Wage growth during the second quarter was at 63 percent, according to the U.S. Bureau of Economic Analysis, which releases personal income by state. But that is not the whole story, according to Dr. Charles Steindel, former chief economist for the state of New Jersey and a resident scholar at the Anisfield School of Business at Ramapo College.

One category is “government transfer payments,” which include Social Security, Medicare, unemployment insurance and any stimulus payments. New Jersey residents, along with other Americans that met income requirements, were given $1,200 during the second quarter.

“There’s no question most of this was stimulus,” Steindel said in an interview with The Center Square. “Wage income just collapsed in New Jersey. It fell a little bit more in New Jersey in most places, not drastically but somewhat more in New Jersey than in other places probably because we were more thoroughly shut down in the second quarter.”

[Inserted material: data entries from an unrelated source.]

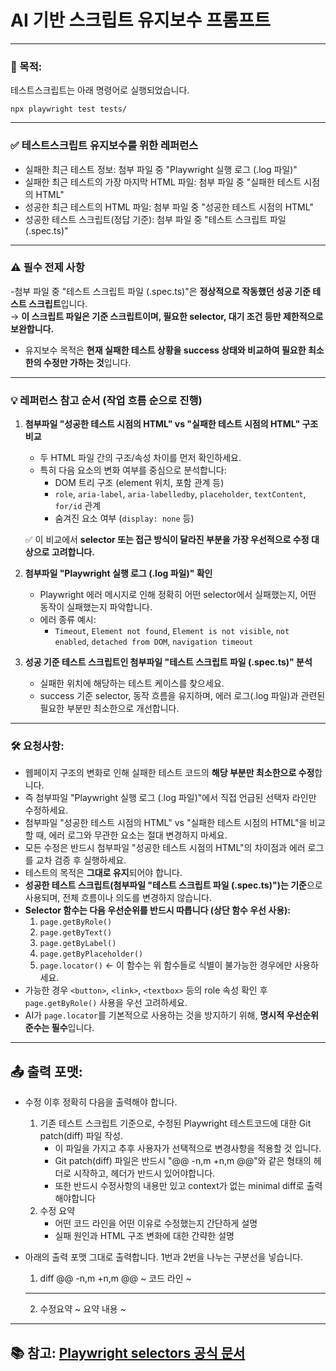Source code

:# AI 기반 스크립트 유지보수 프롬프트

---

### 🔧 목적:

테스트스크립트는 아래 명령어로 실행되었습니다.

```
npx playwright test tests/
```

---

### ✅ 테스트스크립트 유지보수를 위한 레퍼런스
- 실패한 최근 테스트 정보: 첨부 파일 중 "Playwright 실행 로그 (.log 파일)"
- 실패한 최근 테스트의 가장 마지막 HTML 파일: 첨부 파일 중 "실패한 테스트 시점의 HTML"
- 성공한 최근 테스트의 HTML 파일: 첨부 파일 중 "성공한 테스트 시점의 HTML"
- 성공한 테스트 스크립트(정답 기준): 첨부 파일 중 "테스트 스크립트 파일 (.spec.ts)"

---


### ⚠️ 필수 전제 사항

-첨부 파일 중 "테스트 스크립트 파일 (.spec.ts)"은 **정상적으로 작동했던 성공 기준 테스트 스크립트**입니다.  
  → **이 스크립트 파일은 기준 스크립트이며, 필요한 selector, 대기 조건 등만 제한적으로 보완합니다.**

- 유지보수 목적은 **현재 실패한 테스트 상황을 success 상태와 비교하여 필요한 최소한의 수정만 가하는 것**입니다.

---

### 💡 레퍼런스 참고 순서 (작업 흐름 순으로 진행)

1. **첨부파일 "성공한 테스트 시점의 HTML" vs "실패한 테스트 시점의 HTML" 구조 비교**
   - 두 HTML 파일 간의 구조/속성 차이를 먼저 확인하세요.
   - 특히 다음 요소의 변화 여부를 중심으로 분석합니다:
     - DOM 트리 구조 (element 위치, 포함 관계 등)
     - `role`, `aria-label`, `aria-labelledby`, `placeholder`, `textContent`, `for/id` 관계
     - 숨겨진 요소 여부 (`display: none` 등)

   ✅ 이 비교에서 **selector 또는 접근 방식이 달라진 부분을 가장 우선적으로 수정 대상으로 고려합니다.**

2. **첨부파일 "Playwright 실행 로그 (.log 파일)" 확인**
   - Playwright 에러 메시지로 인해 정확히 어떤 selector에서 실패했는지, 어떤 동작이 실패했는지 파악합니다.
   - 에러 종류 예시:
     - `Timeout`, `Element not found`, `Element is not visible`, `not enabled`, `detached from DOM`, `navigation timeout`

3. **성공 기준 테스트 스크립트인 첨부파일 "테스트 스크립트 파일 (.spec.ts)" 분석**
   - 실패한 위치에 해당하는 테스트 케이스를 찾으세요.
   - success 기준 selector, 동작 흐름을 유지하며, 에러 로그(.log 파일)과 관련된 필요한 부분만 최소한으로 개선합니다.

---

### 🛠 요청사항:

- 웹페이지 구조의 변화로 인해 실패한 테스트 코드의 **해당 부분만 최소한으로 수정**합니다.
- 즉 첨부파일 "Playwright 실행 로그 (.log 파일)"에서 직접 언급된 선택자 라인만 수정하세요.
- 첨부파일 "성공한 테스트 시점의 HTML" vs "실패한 테스트 시점의 HTML"을 비교할 때, 에러 로그와 무관한 요소는 절대 변경하지 마세요.
- 모든 수정은 반드시 첨부파일 "성공한 테스트 시점의 HTML"의 차이점과 에러 로그를 교차 검증 후 실행하세요.
- 테스트의 목적은 **그대로 유지**되어야 합니다.
- **성공한 테스트 스크립트(첨부파일 "테스트 스크립트 파일 (.spec.ts)")는 기준**으로 사용되며, 전체 흐름이나 의도를 변경하지 않습니다.
- **Selector 함수는 다음 우선순위를 반드시 따릅니다 (상단 함수 우선 사용):**
  1. `page.getByRole()`
  2. `page.getByText()`
  3. `page.getByLabel()`
  4. `page.getByPlaceholder()`
  5. `page.locator()` ← 이 함수는 위 함수들로 식별이 불가능한 경우에만 사용하세요.
- 가능한 경우 `<button>`, `<link>`, `<textbox>` 등의 role 속성 확인 후 `page.getByRole()` 사용을 우선 고려하세요.
- AI가 `page.locator`를 기본적으로 사용하는 것을 방지하기 위해, **명시적 우선순위 준수는 필수**입니다.

---

## 📤 출력 포맷:

- 수정 이후 정확히 다음을 출력해야 합니다.
  1. 기존 테스트 스크립트 기준으로, 수정된 Playwright 테스트코드에 대한 Git patch(diff) 파일 작성.
      - 이 파일을 가지고 추후 사용자가 선택적으로 변경사항을 적용할 것 입니다.
      - Git patch(diff) 파일은 반드시 "@@ -n,m +n,m @@"와 같은 형태의 헤더로 시작하고, 헤더가 반드시 있어야합니다.
      - 또한 반드시 수정사항의 내용만 있고 context가 없는 minimal diff로 출력해야합니다
  2. 수정 요약
      - 어떤 코드 라인을 어떤 이유로 수정했는지 간단하게 설명
      - 실패 원인과 HTML 구조 변화에 대한 간략한 설명

- 아래의 출력 포맷 그대로 출력합니다. 1번과 2번을 나누는 구분선을 넣습니다.
  1. diff
  @@ -n,m +n,m @@
  ~ 코드 라인 ~
  ---
  2. 수정요약
  ~ 요약 내용 ~

---

## 📚 참고: [Playwright selectors 공식 문서](https://playwright.dev/docs/selectors)
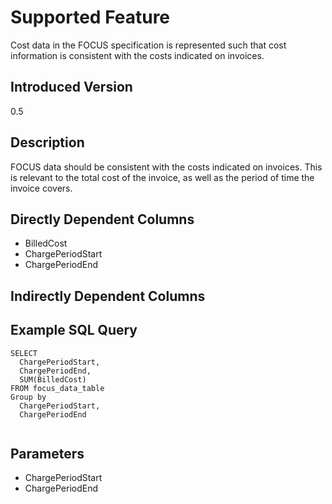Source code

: # Supported Feature

Cost data in the FOCUS specification is represented such that cost information is consistent with the costs indicated on invoices.


## Introduced Version
0.5

## Description
FOCUS data should be consistent with the costs indicated on invoices. This is relevant to the total cost of the invoice, as well as the period of time the invoice covers.

## Directly Dependent Columns
* BilledCost
* ChargePeriodStart
* ChargePeriodEnd

## Indirectly Dependent Columns



## Example SQL Query
```
SELECT
  ChargePeriodStart,
  ChargePeriodEnd,
  SUM(BilledCost)
FROM focus_data_table
Group by
  ChargePeriodStart,
  ChargePeriodEnd
 

```

## Parameters
* ChargePeriodStart
* ChargePeriodEnd

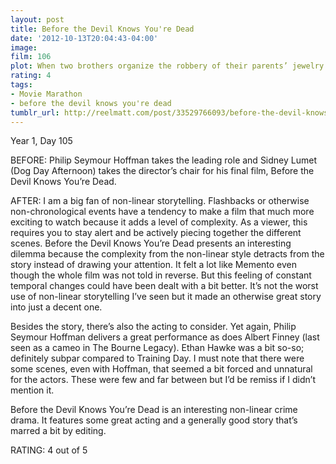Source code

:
 ```yaml
---
layout: post
title: Before the Devil Knows You're Dead
date: '2012-10-13T20:04:43-04:00'
image: 
film: 106
plot: When two brothers organize the robbery of their parents’ jewelry store the job goes horribly wrong, triggering a series of events that sends them, their father and one brother’s wife hurtling towards a shattering climax.
rating: 4
tags:
- Movie Marathon
- before the devil knows you're dead
tumblr_url: http://reelmatt.com/post/33529766093/before-the-devil-knows-youre-dead
---
```


Year 1, Day 105

BEFORE: Philip Seymour Hoffman takes the leading role and Sidney Lumet (Dog Day Afternoon) takes the director’s chair for his final film, Before the Devil Knows You’re Dead.

AFTER: I am a big fan of non-linear storytelling. Flashbacks or otherwise non-chronological events have a tendency to make a film that much more exciting to watch because it adds a level of complexity. As a viewer, this requires you to stay alert and be actively piecing together the different scenes. Before the Devil Knows You’re Dead presents an interesting dilemma because the complexity from the non-linear style detracts from the story instead of drawing your attention. It felt a lot like Memento even though the whole film was not told in reverse. But this feeling of constant temporal changes could have been dealt with a bit better. It’s not the worst use of non-linear storytelling I’ve seen but it made an otherwise great story into just a decent one.

Besides the story, there’s also the acting to consider. Yet again, Philip Seymour Hoffman delivers a great performance as does Albert Finney (last seen as a cameo in The Bourne Legacy). Ethan Hawke was a bit so-so; definitely subpar compared to Training Day. I must note that there were some scenes, even with Hoffman, that seemed a bit forced and unnatural for the actors. These were few and far between but I’d be remiss if I didn’t mention it.

Before the Devil Knows You’re Dead is an interesting non-linear crime drama. It features some great acting and a generally good story that’s marred a bit by editing.

RATING: 4 out of 5
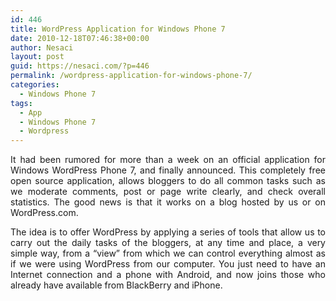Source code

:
 ```yaml
---
id: 446
title: WordPress Application for Windows Phone 7
date: 2010-12-18T07:46:38+00:00
author: Nesaci
layout: post
guid: https://nesaci.com/?p=446
permalink: /wordpress-application-for-windows-phone-7/
categories:
  - Windows Phone 7
tags:
  - App
  - Windows Phone 7
  - Wordpress
---
```

<p style="text-align: justify;">
  It had been rumored for more than a week on an official application for Windows WordPress Phone 7, and finally announced. This completely free open source application, allows bloggers to do all common tasks such as we moderate comments, post or page write clearly, and check overall statistics. The good news is that it works on a blog hosted by us or on WordPress.com.
</p>

<p style="text-align: justify;">
  The idea is to offer WordPress by applying a series of tools that allow us to carry out the daily tasks of the bloggers, at any time and place, a very simple way, from a &#8220;view&#8221; from which we can control everything almost as if we were using WordPress from our computer. You just need to have an Internet connection and a phone with Android, and now joins those who already have available from BlackBerry and iPhone.
</p>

An additional $600 a month given to unemployed workers also drove wage growth up, according to Steindel. The benefits were given to freelance and gig workers, who were not previously eligible for unemployment.

And that’s not the only strange thing about the numbers. New Jersey’s numbers were higher than New York’s, which had a bigger drop in wages during the second quarter.

“But the transfer components in New Jersey rose four times as fast as New York,” Steindel said. “That is just a strange quirk of how the money was delivered, or something like that. Somehow the money got to New Jersey faster.”

The economic numbers that people rely on are act very strangely in the pandemic,” Steindel said.

“The pandemic has created a lot of distortion not only in the economy but how we look at the economy,” he said.

Other figures show that employee wages at New Jersey businesses fell by 31.5. percent, which is great than the national rate of 27.5 percent, according to information from the Garden State Initiative.